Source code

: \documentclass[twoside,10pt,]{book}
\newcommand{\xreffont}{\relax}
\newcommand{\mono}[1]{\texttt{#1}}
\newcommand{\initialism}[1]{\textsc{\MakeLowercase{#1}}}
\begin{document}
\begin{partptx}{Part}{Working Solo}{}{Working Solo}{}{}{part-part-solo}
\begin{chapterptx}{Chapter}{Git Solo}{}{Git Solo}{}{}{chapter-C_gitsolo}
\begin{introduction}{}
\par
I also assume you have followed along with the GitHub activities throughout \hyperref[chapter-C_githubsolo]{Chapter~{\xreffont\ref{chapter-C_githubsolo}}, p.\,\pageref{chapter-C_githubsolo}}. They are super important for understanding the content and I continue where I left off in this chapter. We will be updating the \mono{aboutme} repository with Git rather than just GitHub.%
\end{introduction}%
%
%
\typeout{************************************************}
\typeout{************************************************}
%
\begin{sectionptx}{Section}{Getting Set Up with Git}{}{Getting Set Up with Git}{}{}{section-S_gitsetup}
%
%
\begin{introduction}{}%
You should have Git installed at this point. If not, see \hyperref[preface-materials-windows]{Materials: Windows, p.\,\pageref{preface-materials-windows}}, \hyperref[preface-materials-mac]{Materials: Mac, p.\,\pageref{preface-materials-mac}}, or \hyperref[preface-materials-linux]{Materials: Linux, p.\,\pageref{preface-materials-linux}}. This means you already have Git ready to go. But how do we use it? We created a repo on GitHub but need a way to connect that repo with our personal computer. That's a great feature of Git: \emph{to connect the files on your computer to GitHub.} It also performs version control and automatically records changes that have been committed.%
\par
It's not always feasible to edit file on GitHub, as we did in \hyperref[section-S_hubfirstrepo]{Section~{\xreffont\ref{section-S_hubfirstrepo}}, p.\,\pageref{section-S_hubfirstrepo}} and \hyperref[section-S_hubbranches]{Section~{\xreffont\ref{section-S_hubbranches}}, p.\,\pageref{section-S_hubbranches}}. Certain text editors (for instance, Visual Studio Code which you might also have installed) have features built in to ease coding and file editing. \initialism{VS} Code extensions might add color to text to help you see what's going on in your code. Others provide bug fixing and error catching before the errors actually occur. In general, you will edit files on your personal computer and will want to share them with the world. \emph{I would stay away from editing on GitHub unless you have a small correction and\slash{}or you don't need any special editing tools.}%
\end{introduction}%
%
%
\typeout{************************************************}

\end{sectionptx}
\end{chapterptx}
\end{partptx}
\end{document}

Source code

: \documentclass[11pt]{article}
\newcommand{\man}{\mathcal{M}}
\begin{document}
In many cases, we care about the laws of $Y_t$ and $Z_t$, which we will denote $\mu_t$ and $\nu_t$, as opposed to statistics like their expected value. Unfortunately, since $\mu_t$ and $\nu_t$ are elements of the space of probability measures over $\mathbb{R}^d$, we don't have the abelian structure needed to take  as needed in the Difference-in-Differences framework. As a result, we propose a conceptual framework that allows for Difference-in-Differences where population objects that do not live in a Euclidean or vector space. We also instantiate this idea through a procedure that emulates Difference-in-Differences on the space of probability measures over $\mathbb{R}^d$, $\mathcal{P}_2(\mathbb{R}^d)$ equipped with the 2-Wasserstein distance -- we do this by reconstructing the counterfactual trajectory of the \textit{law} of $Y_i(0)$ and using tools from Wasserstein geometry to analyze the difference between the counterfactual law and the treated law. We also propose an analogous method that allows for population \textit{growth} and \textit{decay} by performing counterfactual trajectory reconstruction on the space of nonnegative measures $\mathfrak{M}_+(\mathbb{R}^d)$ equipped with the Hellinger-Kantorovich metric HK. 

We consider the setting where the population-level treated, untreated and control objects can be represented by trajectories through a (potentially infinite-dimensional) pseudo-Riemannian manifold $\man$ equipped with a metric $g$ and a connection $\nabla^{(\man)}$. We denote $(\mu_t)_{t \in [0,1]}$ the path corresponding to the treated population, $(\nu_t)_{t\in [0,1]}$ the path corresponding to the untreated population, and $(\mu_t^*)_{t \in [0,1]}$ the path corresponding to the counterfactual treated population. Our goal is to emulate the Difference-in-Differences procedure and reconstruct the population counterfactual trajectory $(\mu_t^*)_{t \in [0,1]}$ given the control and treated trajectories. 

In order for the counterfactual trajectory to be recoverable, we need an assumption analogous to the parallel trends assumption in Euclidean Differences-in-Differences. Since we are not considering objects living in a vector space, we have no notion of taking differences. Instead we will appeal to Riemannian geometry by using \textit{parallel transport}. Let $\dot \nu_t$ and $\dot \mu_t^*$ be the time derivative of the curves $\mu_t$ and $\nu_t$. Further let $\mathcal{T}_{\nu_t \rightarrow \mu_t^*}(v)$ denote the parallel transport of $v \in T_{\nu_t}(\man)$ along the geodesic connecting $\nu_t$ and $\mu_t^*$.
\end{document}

________________________

#### ASSIGNMENT:
Could you copy every line in the records that holds "mono"?

#### ANSWER BELOW:
\newcommand{\mono}[1]{\texttt{#1}}
I also assume you have followed along with the GitHub activities throughout \hyperref[chapter-C_githubsolo]{Chapter~{\xreffont\ref{chapter-C_githubsolo}}, p.\,\pageref{chapter-C_githubsolo}}. They are super important for understanding the content and I continue where I left off in this chapter. We will be updating the \mono{aboutme} repository with Git rather than just GitHub.%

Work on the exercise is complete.